Exercise aim: Go over the entries and report the lines where the word "issueLink" occurs.

(Dataset entries)
•••

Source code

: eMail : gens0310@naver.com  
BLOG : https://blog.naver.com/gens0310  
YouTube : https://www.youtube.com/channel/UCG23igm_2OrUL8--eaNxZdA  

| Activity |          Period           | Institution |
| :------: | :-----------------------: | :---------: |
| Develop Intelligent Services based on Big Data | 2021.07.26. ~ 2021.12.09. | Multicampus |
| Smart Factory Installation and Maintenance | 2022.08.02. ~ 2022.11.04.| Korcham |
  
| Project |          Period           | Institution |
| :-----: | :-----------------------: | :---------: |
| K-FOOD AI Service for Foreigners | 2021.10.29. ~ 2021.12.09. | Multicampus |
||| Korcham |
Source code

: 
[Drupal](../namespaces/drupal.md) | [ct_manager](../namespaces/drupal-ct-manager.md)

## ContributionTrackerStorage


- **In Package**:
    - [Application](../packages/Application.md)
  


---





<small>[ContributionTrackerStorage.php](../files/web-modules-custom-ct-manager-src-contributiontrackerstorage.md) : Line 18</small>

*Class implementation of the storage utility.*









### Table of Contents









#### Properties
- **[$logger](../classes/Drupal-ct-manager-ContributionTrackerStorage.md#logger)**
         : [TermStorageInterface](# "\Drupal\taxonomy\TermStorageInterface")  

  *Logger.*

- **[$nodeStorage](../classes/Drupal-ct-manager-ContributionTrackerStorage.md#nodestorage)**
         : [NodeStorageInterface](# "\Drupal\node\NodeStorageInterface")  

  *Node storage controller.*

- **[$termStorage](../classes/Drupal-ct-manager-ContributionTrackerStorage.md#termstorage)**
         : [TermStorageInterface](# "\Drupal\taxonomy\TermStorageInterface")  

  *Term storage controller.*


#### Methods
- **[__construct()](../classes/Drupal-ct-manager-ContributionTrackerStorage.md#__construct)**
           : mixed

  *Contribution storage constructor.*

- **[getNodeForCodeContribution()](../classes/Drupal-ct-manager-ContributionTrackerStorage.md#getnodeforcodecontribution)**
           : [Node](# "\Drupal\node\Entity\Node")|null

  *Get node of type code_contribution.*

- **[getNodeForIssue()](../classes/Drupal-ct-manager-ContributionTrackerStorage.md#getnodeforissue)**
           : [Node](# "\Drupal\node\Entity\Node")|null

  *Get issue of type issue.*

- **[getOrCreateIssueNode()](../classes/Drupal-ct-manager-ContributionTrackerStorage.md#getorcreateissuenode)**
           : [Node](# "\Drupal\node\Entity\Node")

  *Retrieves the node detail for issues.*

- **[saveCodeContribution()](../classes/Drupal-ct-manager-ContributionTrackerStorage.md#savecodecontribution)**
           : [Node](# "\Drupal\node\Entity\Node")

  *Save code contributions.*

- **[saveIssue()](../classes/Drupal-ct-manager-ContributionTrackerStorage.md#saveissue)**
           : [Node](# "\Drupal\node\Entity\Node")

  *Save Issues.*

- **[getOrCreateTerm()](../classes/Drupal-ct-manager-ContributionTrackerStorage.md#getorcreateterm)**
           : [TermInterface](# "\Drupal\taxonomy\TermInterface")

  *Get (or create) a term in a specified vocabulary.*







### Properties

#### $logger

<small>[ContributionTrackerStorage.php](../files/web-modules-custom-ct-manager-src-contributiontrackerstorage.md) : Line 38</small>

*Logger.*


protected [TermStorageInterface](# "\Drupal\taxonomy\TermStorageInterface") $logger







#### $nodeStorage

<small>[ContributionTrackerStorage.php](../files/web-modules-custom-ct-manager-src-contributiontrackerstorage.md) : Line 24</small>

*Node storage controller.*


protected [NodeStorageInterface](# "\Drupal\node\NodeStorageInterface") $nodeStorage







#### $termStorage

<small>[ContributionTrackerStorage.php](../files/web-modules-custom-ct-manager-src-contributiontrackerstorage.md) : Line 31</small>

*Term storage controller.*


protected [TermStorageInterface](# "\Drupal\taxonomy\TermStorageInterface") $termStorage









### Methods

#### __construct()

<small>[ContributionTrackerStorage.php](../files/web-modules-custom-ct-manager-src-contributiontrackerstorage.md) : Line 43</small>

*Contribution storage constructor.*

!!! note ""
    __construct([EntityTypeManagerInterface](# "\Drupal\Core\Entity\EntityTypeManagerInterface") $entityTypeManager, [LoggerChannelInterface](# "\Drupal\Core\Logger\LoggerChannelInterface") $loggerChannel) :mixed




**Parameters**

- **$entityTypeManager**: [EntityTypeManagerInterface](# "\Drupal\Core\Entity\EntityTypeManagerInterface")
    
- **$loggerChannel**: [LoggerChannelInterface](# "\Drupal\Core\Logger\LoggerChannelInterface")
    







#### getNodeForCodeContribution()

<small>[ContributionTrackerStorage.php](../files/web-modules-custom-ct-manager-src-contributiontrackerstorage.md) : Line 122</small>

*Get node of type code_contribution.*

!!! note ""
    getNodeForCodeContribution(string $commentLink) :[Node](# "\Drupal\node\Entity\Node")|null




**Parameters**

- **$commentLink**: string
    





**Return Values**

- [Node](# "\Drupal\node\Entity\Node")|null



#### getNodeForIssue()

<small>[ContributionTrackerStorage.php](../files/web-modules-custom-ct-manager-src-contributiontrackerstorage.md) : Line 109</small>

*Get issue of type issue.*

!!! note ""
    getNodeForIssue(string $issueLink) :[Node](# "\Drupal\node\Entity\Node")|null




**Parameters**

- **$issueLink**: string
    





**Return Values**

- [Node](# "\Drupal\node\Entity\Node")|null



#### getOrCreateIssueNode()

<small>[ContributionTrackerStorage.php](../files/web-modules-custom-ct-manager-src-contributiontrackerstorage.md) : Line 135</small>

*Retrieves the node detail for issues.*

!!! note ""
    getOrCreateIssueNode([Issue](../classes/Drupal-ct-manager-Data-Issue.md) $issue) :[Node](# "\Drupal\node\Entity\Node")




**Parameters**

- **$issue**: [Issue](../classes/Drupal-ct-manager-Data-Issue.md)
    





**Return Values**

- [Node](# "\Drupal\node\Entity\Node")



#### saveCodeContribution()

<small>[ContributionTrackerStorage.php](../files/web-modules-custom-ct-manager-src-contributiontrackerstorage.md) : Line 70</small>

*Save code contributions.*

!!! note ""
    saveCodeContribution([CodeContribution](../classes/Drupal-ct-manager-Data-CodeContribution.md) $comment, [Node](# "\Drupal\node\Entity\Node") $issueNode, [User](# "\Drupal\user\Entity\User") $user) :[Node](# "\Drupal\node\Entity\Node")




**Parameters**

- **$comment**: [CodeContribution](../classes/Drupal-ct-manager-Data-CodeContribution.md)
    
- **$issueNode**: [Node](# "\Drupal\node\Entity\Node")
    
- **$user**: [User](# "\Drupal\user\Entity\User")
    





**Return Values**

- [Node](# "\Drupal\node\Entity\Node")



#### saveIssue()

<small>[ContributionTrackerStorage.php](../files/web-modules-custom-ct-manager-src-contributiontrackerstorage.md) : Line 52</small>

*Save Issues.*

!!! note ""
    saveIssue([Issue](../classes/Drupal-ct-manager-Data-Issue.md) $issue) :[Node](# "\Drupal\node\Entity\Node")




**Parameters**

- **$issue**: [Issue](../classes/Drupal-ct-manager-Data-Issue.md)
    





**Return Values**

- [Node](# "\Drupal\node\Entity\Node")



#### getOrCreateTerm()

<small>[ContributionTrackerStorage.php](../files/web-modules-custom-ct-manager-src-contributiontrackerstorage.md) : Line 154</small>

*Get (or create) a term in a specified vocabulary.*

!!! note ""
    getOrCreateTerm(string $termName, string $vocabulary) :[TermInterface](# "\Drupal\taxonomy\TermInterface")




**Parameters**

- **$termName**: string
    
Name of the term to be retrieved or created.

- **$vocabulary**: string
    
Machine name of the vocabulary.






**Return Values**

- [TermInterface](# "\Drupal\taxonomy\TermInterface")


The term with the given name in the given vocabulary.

•••

Written solution:
    getNodeForIssue(string $issueLink) :[Node](# "\Drupal\node\Entity\Node")|null
- **$issueLink**: string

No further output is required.